▸ MATERIAL PROVIDED
------

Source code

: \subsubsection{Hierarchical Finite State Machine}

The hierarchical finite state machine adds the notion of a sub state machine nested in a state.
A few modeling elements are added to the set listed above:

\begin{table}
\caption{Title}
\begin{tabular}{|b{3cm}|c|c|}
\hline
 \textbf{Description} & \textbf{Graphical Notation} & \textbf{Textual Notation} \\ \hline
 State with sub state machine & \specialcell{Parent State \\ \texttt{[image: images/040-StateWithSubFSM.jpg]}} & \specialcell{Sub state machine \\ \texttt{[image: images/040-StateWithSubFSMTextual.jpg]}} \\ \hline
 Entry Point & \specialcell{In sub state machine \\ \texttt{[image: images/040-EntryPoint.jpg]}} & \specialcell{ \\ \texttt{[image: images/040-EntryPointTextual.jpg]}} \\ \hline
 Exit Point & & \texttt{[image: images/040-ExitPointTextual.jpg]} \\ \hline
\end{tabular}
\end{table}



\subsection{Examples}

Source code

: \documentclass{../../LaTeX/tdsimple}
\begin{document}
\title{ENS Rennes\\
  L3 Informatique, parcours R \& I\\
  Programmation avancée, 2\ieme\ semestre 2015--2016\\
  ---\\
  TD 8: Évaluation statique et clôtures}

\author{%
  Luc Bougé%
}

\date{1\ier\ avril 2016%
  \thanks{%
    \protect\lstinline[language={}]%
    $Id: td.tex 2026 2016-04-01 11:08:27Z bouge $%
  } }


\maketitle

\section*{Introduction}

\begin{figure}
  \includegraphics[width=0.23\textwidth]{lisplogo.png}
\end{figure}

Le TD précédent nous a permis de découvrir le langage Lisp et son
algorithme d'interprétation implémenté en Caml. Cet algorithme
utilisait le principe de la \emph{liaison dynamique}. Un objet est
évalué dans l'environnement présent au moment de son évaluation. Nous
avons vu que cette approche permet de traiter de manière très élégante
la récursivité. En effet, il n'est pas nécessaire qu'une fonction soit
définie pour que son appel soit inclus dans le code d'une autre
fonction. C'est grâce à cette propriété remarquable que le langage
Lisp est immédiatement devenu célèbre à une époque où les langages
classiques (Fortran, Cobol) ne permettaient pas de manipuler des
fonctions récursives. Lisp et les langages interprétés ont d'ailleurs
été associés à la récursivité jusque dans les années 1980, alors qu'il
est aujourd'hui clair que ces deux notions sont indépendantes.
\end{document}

------

▸ WHAT IS BEING ASKED
Exactly as they appear above, output the lines of the data from the first through the one that contains "TD 8: Évaluation", and only those lines.

▸ ANSWER TO THE PROBLEM
Source code

: \subsubsection{Hierarchical Finite State Machine}

The hierarchical finite state machine adds the notion of a sub state machine nested in a state.
A few modeling elements are added to the set listed above:

\begin{table}
\caption{Title}
\begin{tabular}{|b{3cm}|c|c|}
\hline
 \textbf{Description} & \textbf{Graphical Notation} & \textbf{Textual Notation} \\ \hline
 State with sub state machine & \specialcell{Parent State \\ \texttt{[image: images/040-StateWithSubFSM.jpg]}} & \specialcell{Sub state machine \\ \texttt{[image: images/040-StateWithSubFSMTextual.jpg]}} \\ \hline
 Entry Point & \specialcell{In sub state machine \\ \texttt{[image: images/040-EntryPoint.jpg]}} & \specialcell{ \\ \texttt{[image: images/040-EntryPointTextual.jpg]}} \\ \hline
 Exit Point & & \texttt{[image: images/040-ExitPointTextual.jpg]} \\ \hline
\end{tabular}
\end{table}



\subsection{Examples}

Source code

: \documentclass{../../LaTeX/tdsimple}
\begin{document}
\title{ENS Rennes\\
  L3 Informatique, parcours R \& I\\
  Programmation avancée, 2\ieme\ semestre 2015--2016\\
  ---\\
  TD 8: Évaluation statique et clôtures}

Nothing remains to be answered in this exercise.